** Opening Provided entries block **
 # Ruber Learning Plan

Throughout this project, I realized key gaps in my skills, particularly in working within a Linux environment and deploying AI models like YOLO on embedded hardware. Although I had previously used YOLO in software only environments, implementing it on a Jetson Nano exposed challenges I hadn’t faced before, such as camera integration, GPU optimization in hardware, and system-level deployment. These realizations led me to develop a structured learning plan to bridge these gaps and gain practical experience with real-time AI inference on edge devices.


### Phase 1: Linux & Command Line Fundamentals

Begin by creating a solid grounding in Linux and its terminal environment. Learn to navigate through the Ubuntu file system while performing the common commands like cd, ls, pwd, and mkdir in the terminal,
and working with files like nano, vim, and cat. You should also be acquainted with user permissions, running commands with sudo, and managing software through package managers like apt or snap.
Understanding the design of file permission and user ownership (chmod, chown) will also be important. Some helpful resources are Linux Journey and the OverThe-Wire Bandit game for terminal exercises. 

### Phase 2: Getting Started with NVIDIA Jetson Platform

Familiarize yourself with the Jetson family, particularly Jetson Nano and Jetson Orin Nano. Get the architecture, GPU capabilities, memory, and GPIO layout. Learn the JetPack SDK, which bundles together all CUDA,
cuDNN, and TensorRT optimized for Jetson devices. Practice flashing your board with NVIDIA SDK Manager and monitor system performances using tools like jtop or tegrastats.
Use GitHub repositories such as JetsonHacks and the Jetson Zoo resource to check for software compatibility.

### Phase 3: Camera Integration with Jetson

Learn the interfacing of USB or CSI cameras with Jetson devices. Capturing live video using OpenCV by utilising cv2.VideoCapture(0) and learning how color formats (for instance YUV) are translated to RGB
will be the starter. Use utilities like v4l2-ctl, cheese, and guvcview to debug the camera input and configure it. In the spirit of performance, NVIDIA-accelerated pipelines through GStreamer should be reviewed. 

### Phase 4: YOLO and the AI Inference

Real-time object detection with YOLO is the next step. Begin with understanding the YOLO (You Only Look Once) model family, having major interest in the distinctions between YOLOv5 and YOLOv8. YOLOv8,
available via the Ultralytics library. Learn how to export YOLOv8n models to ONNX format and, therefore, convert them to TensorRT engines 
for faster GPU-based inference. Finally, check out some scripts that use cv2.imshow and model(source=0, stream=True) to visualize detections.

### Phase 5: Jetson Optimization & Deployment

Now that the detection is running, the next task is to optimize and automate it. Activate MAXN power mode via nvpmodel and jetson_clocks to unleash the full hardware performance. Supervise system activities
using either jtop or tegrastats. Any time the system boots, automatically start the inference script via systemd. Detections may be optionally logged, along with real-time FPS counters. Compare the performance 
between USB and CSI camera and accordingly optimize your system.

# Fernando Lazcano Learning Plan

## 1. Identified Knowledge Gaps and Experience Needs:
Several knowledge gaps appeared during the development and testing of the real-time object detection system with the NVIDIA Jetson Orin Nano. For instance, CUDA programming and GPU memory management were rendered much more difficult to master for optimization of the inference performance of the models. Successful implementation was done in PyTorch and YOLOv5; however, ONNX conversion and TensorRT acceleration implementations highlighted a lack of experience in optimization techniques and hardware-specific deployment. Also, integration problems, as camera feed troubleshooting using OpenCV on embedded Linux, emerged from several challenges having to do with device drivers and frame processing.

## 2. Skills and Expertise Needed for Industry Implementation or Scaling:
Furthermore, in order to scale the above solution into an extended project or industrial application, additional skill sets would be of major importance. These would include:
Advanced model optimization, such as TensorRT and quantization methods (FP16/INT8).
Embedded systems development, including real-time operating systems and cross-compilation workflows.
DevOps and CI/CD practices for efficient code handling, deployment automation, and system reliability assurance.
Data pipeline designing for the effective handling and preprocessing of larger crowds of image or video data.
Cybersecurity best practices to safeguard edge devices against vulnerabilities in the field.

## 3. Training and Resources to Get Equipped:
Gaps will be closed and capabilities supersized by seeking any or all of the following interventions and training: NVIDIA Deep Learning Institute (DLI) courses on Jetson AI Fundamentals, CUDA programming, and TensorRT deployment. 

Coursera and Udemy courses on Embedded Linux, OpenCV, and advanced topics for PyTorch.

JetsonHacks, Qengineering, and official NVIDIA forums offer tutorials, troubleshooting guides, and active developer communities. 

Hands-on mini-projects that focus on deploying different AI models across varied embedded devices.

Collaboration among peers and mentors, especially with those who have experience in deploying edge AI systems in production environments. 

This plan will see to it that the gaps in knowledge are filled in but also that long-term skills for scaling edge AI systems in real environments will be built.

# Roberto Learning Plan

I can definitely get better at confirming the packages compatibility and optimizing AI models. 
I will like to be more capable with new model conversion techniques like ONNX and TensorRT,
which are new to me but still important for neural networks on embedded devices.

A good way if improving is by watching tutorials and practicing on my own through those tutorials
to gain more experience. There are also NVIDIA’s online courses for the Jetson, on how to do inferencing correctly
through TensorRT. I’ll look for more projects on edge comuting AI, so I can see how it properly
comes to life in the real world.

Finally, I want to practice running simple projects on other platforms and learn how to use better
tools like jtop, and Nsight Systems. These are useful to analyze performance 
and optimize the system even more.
** Closing Provided entries block **
Problem to work on:
Every entry should be given again exactly as written.

Response to the exercise:
 # Ruber Learning Plan

Throughout this project, I realized key gaps in my skills, particularly in working within a Linux environment and deploying AI models like YOLO on embedded hardware. Although I had previously used YOLO in software only environments, implementing it on a Jetson Nano exposed challenges I hadn’t faced before, such as camera integration, GPU optimization in hardware, and system-level deployment. These realizations led me to develop a structured learning plan to bridge these gaps and gain practical experience with real-time AI inference on edge devices.


### Phase 1: Linux & Command Line Fundamentals

Begin by creating a solid grounding in Linux and its terminal environment. Learn to navigate through the Ubuntu file system while performing the common commands like cd, ls, pwd, and mkdir in the terminal,
and working with files like nano, vim, and cat. You should also be acquainted with user permissions, running commands with sudo, and managing software through package managers like apt or snap.
Understanding the design of file permission and user ownership (chmod, chown) will also be important. Some helpful resources are Linux Journey and the OverThe-Wire Bandit game for terminal exercises. 

### Phase 2: Getting Started with NVIDIA Jetson Platform

Familiarize yourself with the Jetson family, particularly Jetson Nano and Jetson Orin Nano. Get the architecture, GPU capabilities, memory, and GPIO layout. Learn the JetPack SDK, which bundles together all CUDA,
cuDNN, and TensorRT optimized for Jetson devices. Practice flashing your board with NVIDIA SDK Manager and monitor system performances using tools like jtop or tegrastats.
Use GitHub repositories such as JetsonHacks and the Jetson Zoo resource to check for software compatibility.

### Phase 3: Camera Integration with Jetson

Learn the interfacing of USB or CSI cameras with Jetson devices. Capturing live video using OpenCV by utilising cv2.VideoCapture(0) and learning how color formats (for instance YUV) are translated to RGB
will be the starter. Use utilities like v4l2-ctl, cheese, and guvcview to debug the camera input and configure it. In the spirit of performance, NVIDIA-accelerated pipelines through GStreamer should be reviewed. 

### Phase 4: YOLO and the AI Inference

Real-time object detection with YOLO is the next step. Begin with understanding the YOLO (You Only Look Once) model family, having major interest in the distinctions between YOLOv5 and YOLOv8. YOLOv8,
available via the Ultralytics library. Learn how to export YOLOv8n models to ONNX format and, therefore, convert them to TensorRT engines 
for faster GPU-based inference. Finally, check out some scripts that use cv2.imshow and model(source=0, stream=True) to visualize detections.

### Phase 5: Jetson Optimization & Deployment

Now that the detection is running, the next task is to optimize and automate it. Activate MAXN power mode via nvpmodel and jetson_clocks to unleash the full hardware performance. Supervise system activities
using either jtop or tegrastats. Any time the system boots, automatically start the inference script via systemd. Detections may be optionally logged, along with real-time FPS counters. Compare the performance 
between USB and CSI camera and accordingly optimize your system.

# Fernando Lazcano Learning Plan

## 1. Identified Knowledge Gaps and Experience Needs:
Several knowledge gaps appeared during the development and testing of the real-time object detection system with the NVIDIA Jetson Orin Nano. For instance, CUDA programming and GPU memory management were rendered much more difficult to master for optimization of the inference performance of the models. Successful implementation was done in PyTorch and YOLOv5; however, ONNX conversion and TensorRT acceleration implementations highlighted a lack of experience in optimization techniques and hardware-specific deployment. Also, integration problems, as camera feed troubleshooting using OpenCV on embedded Linux, emerged from several challenges having to do with device drivers and frame processing.

## 2. Skills and Expertise Needed for Industry Implementation or Scaling:
Furthermore, in order to scale the above solution into an extended project or industrial application, additional skill sets would be of major importance. These would include:
Advanced model optimization, such as TensorRT and quantization methods (FP16/INT8).
Embedded systems development, including real-time operating systems and cross-compilation workflows.
DevOps and CI/CD practices for efficient code handling, deployment automation, and system reliability assurance.
Data pipeline designing for the effective handling and preprocessing of larger crowds of image or video data.
Cybersecurity best practices to safeguard edge devices against vulnerabilities in the field.

## 3. Training and Resources to Get Equipped:
Gaps will be closed and capabilities supersized by seeking any or all of the following interventions and training: NVIDIA Deep Learning Institute (DLI) courses on Jetson AI Fundamentals, CUDA programming, and TensorRT deployment. 

Coursera and Udemy courses on Embedded Linux, OpenCV, and advanced topics for PyTorch.

JetsonHacks, Qengineering, and official NVIDIA forums offer tutorials, troubleshooting guides, and active developer communities. 

Hands-on mini-projects that focus on deploying different AI models across varied embedded devices.

Collaboration among peers and mentors, especially with those who have experience in deploying edge AI systems in production environments. 

This plan will see to it that the gaps in knowledge are filled in but also that long-term skills for scaling edge AI systems in real environments will be built.

# Roberto Learning Plan

I can definitely get better at confirming the packages compatibility and optimizing AI models. 
I will like to be more capable with new model conversion techniques like ONNX and TensorRT,
which are new to me but still important for neural networks on embedded devices.

A good way if improving is by watching tutorials and practicing on my own through those tutorials
to gain more experience. There are also NVIDIA’s online courses for the Jetson, on how to do inferencing correctly
through TensorRT. I’ll look for more projects on edge comuting AI, so I can see how it properly
comes to life in the real world.

Finally, I want to practice running simple projects on other platforms and learn how to use better
tools like jtop, and Nsight Systems. These are useful to analyze performance 
and optimize the system even more.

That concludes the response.